Task instructions = Instruction for the entries below: return the part that opens with the line containing "Source code" and closes with the line containing "time to act.", exactly, and no pictures.

+++ Task inputs

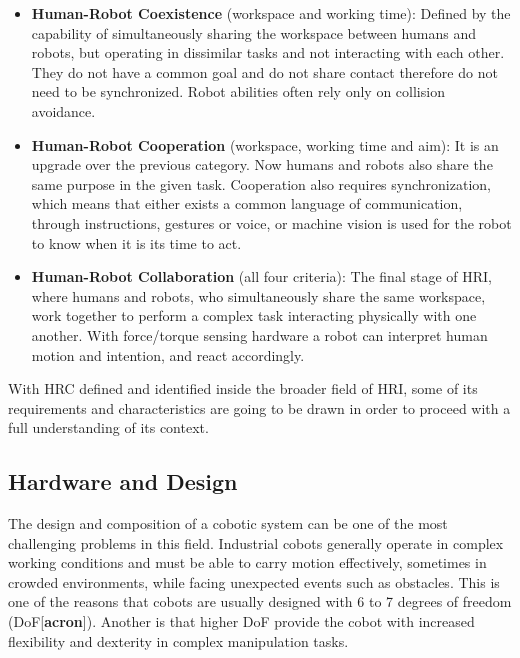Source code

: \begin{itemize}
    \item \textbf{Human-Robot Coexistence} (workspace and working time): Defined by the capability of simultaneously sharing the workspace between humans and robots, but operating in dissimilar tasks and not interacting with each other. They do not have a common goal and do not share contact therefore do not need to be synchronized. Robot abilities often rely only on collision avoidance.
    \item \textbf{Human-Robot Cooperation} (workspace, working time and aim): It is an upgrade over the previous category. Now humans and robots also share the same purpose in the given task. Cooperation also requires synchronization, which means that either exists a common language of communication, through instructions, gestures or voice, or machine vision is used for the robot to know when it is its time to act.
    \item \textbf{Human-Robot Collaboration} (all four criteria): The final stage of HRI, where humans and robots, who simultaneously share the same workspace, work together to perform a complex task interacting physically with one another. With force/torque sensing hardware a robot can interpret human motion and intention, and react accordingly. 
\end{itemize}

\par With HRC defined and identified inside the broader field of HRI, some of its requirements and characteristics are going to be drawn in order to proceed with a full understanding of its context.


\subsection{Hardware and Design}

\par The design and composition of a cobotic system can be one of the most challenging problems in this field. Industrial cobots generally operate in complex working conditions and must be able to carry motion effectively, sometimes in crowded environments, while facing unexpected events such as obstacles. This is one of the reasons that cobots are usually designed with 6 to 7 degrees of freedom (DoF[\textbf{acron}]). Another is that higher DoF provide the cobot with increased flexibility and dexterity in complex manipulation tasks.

++++++
+++ Task inputs

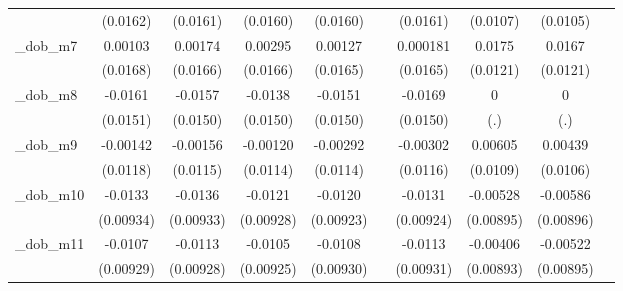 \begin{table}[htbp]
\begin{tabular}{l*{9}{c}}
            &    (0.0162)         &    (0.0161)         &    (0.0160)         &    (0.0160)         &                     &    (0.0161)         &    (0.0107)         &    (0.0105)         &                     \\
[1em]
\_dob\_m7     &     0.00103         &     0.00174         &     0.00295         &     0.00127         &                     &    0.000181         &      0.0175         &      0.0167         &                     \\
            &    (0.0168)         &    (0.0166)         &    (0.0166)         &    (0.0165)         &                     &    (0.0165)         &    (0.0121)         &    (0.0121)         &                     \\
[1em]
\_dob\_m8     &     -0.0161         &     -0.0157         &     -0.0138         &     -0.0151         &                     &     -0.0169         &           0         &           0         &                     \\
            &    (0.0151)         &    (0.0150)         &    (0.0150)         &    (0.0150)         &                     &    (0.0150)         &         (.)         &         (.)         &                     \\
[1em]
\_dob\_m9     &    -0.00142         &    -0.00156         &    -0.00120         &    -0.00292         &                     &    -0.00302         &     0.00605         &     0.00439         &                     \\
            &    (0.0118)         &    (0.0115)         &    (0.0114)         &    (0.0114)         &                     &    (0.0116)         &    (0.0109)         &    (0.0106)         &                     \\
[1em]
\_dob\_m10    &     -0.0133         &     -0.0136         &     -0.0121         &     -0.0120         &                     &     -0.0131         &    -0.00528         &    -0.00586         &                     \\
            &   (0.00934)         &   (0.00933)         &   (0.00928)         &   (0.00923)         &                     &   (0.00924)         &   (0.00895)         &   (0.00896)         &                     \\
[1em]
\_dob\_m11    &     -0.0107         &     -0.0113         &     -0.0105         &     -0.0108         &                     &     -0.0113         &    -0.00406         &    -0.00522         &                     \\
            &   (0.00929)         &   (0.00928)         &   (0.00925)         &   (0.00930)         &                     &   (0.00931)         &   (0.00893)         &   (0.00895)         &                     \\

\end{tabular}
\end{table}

++++++

Exercise response =
Source code

: \begin{itemize}
    \item \textbf{Human-Robot Coexistence} (workspace and working time): Defined by the capability of simultaneously sharing the workspace between humans and robots, but operating in dissimilar tasks and not interacting with each other. They do not have a common goal and do not share contact therefore do not need to be synchronized. Robot abilities often rely only on collision avoidance.
    \item \textbf{Human-Robot Cooperation} (workspace, working time and aim): It is an upgrade over the previous category. Now humans and robots also share the same purpose in the given task. Cooperation also requires synchronization, which means that either exists a common language of communication, through instructions, gestures or voice, or machine vision is used for the robot to know when it is its time to act.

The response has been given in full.